*** SUPPLIED RECORDS ***
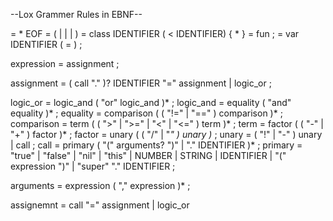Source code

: --Lox Grammer Rules in EBNF--

<program>       =   <declaration>* EOF
<declaration>   =   (<classDec> | <funDec> | <varDec> | <statement>)
<classDec>      =   class IDENTIFIER  ( < IDENTIFIER) { <funDec>* }
<funDec>        =   fun <statement> ;
<varDec>        =   var IDENTIFIER ( = <expression>) ;



expression     = assignment ;

assignment     = ( call "." )? IDENTIFIER "=" assignment
               | logic_or ;

logic_or       = logic_and ( "or" logic_and )* ;
logic_and      = equality ( "and" equality )* ;
equality       = comparison ( ( "!=" | "==" ) comparison )* ;
comparison     = term ( ( ">" | ">=" | "<" | "<=" ) term )* ;
term           = factor ( ( "-" | "+" ) factor )* ;
factor         = unary ( ( "/" | "*" ) unary )* ;
unary          = ( "!" | "-" ) unary | call ;
call           = primary ( "(" arguments? ")" | "." IDENTIFIER )* ;
primary        = "true" | "false" | "nil" | "this"
               | NUMBER | STRING | IDENTIFIER
               | "(" expression ")"
               | "super" "." IDENTIFIER ;

arguments      = expression ( "," expression )* ;

assignemnt     = call "=" assignment | logic_or 

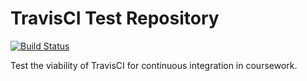 # TravisCI Test Repository

[![Build Status](https://travis-ci.org/brandonfiebiger/travis-test.svg?branch=master)](https://travis-ci.org/brandonfiebiger/travis-test)

Test the viability of TravisCI for continuous integration in coursework.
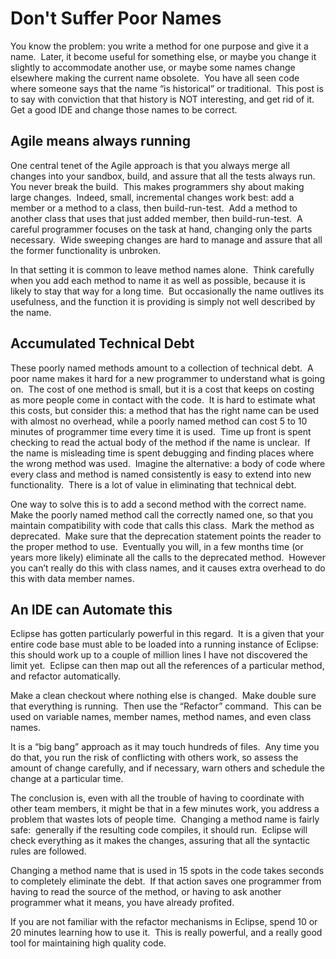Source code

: #  Don't Suffer Poor Names

You know the problem: you write a method for one purpose and give it a name.  Later, it become useful for something else, or maybe you change it slightly to accommodate another use, or maybe some names change elsewhere making the current name obsolete.  You have all seen code where someone says that the name “is historical” or traditional.  This post is to say with conviction that that history is NOT interesting, and get rid of it.  Get a good IDE and change those names to be correct.

## Agile means always running

One central tenet of the Agile approach is that you always merge all changes into your sandbox, build, and assure that all the tests always run. You never break the build.  This makes programmers shy about making large changes.  Indeed, small, incremental changes work best: add a member or a method to a class, then build-run-test.  Add a method to another class that uses that just added member, then build-run-test.  A careful programmer focuses on the task at hand, changing only the parts necessary.  Wide sweeping changes are hard to manage and assure that all the former functionality is unbroken.  

In that setting it is common to leave method names alone.  Think carefully when you add each method to name it as well as possible, because it is likely to stay that way for a long time.  But occasionally the name outlives its usefulness, and the function it is providing is simply not well described by the name.

## Accumulated Technical Debt

These poorly named methods amount to a collection of technical debt.  A poor name makes it hard for a new programmer to understand what is going on.  The cost of one method is small, but it is a cost that keeps on costing as more people come in contact with the code.  It is hard to estimate what this costs, but consider this: a method that has the right name can be used with almost no overhead, while a poorly named method can cost 5 to 10 minutes of programmer time every time it is used.  Time up front is spent checking to read the actual body of the method if the name is unclear.  If the name is misleading time is spent debugging and finding places where the wrong method was used.  Imagine the alternative: a body of code where every class and method is named consistently is easy to extend into new functionality.  There is a lot of value in eliminating that technical debt.  

One way to solve this is to add a second method with the correct name.  Make the poorly named method call the correctly named one, so that you maintain compatibility with code that calls this class.  Mark the method as deprecated.  Make sure that the deprecation statement points the reader to the proper method to use.  Eventually you will, in a few months time (or years more likely) eliminate all the calls to the deprecated method.  However you can’t really do this with class names, and it causes extra overhead to do this with data member names.

## An IDE can Automate this

Eclipse has gotten particularly powerful in this regard.  It is a given that your entire code base must able to be loaded into a running instance of Eclipse: this should work up to a couple of million lines I have not discovered the limit yet.  Eclipse can then map out all the references of a particular method, and refactor automatically.  

Make a clean checkout where nothing else is changed.  Make double sure that everything is running.  Then use the “Refactor” command.  This can be used on variable names, member names, method names, and even class names.  

It is a “big bang” approach as it may touch hundreds of files.  Any time you do that, you run the risk of conflicting with others work, so assess the amount of change carefully, and if necessary, warn others and schedule the change at a particular time.  

The conclusion is, even with all the trouble of having to coordinate with other team members, it might be that in a few minutes work, you address a problem that wastes lots of people time.  Changing a method name is fairly safe:  generally if the resulting code compiles, it should run.  Eclipse will check everything as it makes the changes, assuring that all the syntactic rules are followed.  

Changing a method name that is used in 15 spots in the code takes seconds to completely eliminate the debt.  If that action saves one programmer from having to read the source of the method, or having to ask another programmer what it means, you have already profited.  

If you are not familiar with the refactor mechanisms in Eclipse, spend 10 or 20 minutes learning how to use it.  This is really powerful, and a really good tool for maintaining high quality code.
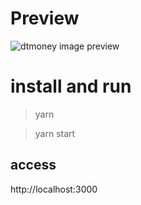 # Preview

![dtmoney image preview](https://github.com/hstrada/ignite-reactjs/blob/master/.github/02-dtmoney.png?raw=true)

# install and run

> yarn

> yarn start

## access

http://localhost:3000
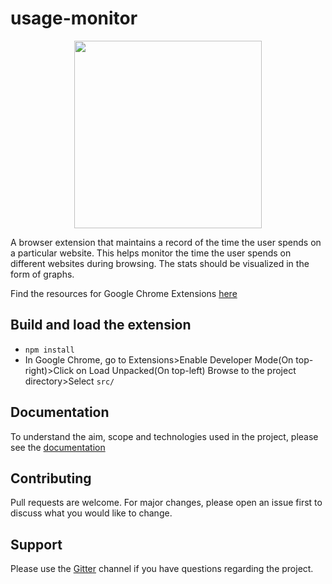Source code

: # usage-monitor

<p align="center" width="100%">
    <img width="300" src="https://github.com/the-browser-toolbox/usage-monitor/blob/main/logo.png"> 
</p>

A browser extension that maintains a record of the time the user spends on a particular website. This helps monitor the time the user spends on different websites during browsing. The stats should be visualized in the form of graphs.

Find the resources for Google Chrome Extensions [here](https://github.com/the-browser-toolbox/docs/wiki)

## Build and load the extension
* `npm install`
* In Google Chrome, go to Extensions>Enable Developer Mode(On top-right)>Click on Load Unpacked(On top-left) Browse to the project directory>Select `src/`

## Documentation
To understand the aim, scope and technologies used in the project, please see the [documentation](https://github.com/the-browser-toolbox/docs)

## Contributing
Pull requests are welcome. For major changes, please open an issue first to discuss what you would like to change.

## Support

Please use the [Gitter](https://gitter.im/the-browser-toolbox/community) channel if you have questions regarding the project.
*** End of SUPPLIED RECORDS ***
YOUR INSTRUCTIONS:
Locate "Google Chrome, go" in the data above. Then repeat, exactly, its line and each line after it through the last, adding nothing.

PROBLEM SOLUTION:
* In Google Chrome, go to Extensions>Enable Developer Mode(On top-right)>Click on Load Unpacked(On top-left) Browse to the project directory>Select `src/`

## Documentation
To understand the aim, scope and technologies used in the project, please see the [documentation](https://github.com/the-browser-toolbox/docs)

## Contributing
Pull requests are welcome. For major changes, please open an issue first to discuss what you would like to change.

## Support

Please use the [Gitter](https://gitter.im/the-browser-toolbox/community) channel if you have questions regarding the project.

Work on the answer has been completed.